Well, Barack Obama just killed his remaining two opponents in South Carolina. We've all seen the headlines - Obama wins more votes than both Clinton and Edwards combined. He won in every conceivable demographic (except over 65 - what's that all about?)

But then there's John Edwards - my candidate. Poor, poor, maligned, ignored John Edwards.

Edwards placed third in South Carolina (although he apparently surged more than ten points in the polls before Saturday, while Clinton plummeted). He's been in four races and hasn't won one.

So should he drop out? Is he, in fact, not a viable candidate? Is he just getting in the way of the "real" candidates? Is he wasting time and money and energy by running for a nomination he cannot win?

Well, let's think about it for a minute.

The Democratic nomination is not decided by wins in states. It's decided by total number of delegates. There are a total of 4049 Democratic delegates up for grabs during the campaign. The nominee must win 2025 delegates in order to close the deal - just over half.

This means that the winning candidate can't just get a plurality of the delegates - they need a straight-up 50%. South Carolina is the first state where any candidate won by over 50% of the vote. (There are 45 delegates tied to the primary, and another nine who are superdelegates.) Obama will receive 25 delegates from the primary, Clinton 12, and Edwards 8.

(I'm not some kind of idiot savant, by the way. All of this stuff is available on several websites, including CNN's Election Center.)

Edwards is gathering up the delegates he can, in hopes of making a play at the convention. He hasn't won a state yet, but he is winning delegates in each race. If he wins enough delegates to keep either Clinton or Obama from winning 50%, then he goes into the convention with a tremendous amount of power. Right now, this is a three-way race, not a two-person race.

Hillary Clinton, according to some reports, ignored South Carolina so she could campaign in New York, New Jersey, and California in hopes of racking up delegates. That way, even if she wins less states than Obama, she'll end up with more delegates and be in a position to take the nomination.

This is the way the game is played. This is the system that the Democratic Party has in place with all of the states that have proportional delegates systems vs. winner take all.

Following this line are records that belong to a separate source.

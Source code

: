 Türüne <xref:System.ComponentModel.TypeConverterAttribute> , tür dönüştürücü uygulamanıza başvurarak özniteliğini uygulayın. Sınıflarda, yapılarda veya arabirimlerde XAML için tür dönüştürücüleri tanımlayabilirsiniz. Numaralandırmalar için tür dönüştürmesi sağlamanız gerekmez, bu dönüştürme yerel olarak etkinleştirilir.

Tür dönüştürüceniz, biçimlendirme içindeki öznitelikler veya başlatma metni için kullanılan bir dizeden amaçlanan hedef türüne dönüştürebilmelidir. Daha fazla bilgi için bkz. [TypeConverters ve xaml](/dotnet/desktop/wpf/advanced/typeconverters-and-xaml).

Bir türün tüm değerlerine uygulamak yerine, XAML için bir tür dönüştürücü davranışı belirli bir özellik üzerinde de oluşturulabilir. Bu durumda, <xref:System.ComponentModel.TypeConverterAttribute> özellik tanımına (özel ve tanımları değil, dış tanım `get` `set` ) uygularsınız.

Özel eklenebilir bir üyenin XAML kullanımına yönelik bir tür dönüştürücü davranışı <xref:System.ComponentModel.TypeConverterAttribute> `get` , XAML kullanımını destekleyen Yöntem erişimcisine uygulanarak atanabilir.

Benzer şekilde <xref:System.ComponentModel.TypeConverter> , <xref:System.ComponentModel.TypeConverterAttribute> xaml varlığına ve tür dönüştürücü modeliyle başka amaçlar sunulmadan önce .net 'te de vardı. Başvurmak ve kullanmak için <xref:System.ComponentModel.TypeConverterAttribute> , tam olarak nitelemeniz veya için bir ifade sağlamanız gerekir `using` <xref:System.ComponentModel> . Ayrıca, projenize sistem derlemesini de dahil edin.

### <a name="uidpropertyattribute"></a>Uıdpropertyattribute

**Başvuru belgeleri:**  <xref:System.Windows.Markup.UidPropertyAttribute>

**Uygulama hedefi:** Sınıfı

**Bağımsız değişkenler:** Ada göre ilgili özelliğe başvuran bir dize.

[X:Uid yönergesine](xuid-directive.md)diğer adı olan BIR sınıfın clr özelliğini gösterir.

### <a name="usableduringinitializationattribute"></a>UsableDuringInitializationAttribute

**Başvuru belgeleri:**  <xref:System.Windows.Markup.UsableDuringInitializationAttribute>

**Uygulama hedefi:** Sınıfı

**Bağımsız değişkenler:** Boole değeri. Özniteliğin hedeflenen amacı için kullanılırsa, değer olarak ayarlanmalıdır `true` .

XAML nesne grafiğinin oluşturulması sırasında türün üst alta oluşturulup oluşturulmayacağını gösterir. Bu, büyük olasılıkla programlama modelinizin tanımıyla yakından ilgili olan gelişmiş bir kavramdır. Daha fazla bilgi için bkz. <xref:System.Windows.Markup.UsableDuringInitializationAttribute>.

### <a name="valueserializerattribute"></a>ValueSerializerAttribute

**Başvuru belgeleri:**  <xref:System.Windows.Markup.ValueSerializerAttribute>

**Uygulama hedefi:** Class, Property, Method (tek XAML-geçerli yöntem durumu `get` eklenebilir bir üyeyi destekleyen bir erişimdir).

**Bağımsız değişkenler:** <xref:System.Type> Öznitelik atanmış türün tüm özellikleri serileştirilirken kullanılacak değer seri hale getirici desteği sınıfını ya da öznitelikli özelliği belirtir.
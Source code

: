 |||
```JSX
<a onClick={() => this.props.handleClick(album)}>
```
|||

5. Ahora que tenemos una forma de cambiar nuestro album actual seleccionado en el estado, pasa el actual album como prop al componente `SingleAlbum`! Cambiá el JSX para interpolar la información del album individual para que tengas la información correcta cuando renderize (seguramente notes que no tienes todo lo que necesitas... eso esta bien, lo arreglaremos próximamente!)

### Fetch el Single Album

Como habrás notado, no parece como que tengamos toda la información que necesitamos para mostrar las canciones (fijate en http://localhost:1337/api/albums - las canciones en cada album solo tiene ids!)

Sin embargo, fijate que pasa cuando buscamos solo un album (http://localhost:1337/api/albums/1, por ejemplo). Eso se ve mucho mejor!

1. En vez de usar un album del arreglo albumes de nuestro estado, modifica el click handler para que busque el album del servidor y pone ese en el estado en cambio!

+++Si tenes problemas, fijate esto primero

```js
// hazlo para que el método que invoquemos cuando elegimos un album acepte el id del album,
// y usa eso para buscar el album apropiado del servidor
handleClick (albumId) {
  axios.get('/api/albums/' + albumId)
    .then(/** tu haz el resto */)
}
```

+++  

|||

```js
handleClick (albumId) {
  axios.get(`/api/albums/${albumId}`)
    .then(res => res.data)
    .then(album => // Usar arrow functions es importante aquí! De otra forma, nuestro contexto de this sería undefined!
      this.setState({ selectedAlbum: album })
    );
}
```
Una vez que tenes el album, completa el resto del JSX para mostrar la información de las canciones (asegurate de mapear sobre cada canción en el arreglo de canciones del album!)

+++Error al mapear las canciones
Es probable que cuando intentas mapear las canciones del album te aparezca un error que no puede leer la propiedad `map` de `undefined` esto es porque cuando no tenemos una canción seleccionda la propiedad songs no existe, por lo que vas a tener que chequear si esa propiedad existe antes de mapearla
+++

No one is gaming the system. No one is cheating the system. Each of them is winning delegates and votes. Each candidate is competing, in their way, with legitimate hopes of winning the nomination. No candidate is out until someone reaches 2025 delegates. Until and unless that happens, each of the three candidates remaining has a shot at the nomination.

If no one gets to 2025 by the time the convention happens, then all bets are off. A brokered convention is not entirely out of the question. It's happened before: as recently as 1976, for the Republicans, when Gerald Ford beat an ex-movie actor named Reagan on the first ballot.

Right now, Clinton has won two states and Obama has won two states. Clinton apparently leads in overall delegates, counting superdelegates, but Obama leads in delegates won from state primaries and caucuses.

But let's look at the numbers.

In the overall race for the nomination, Clinton has 230 delegates, followed by Obama with 152 delegates and Edwards with 61.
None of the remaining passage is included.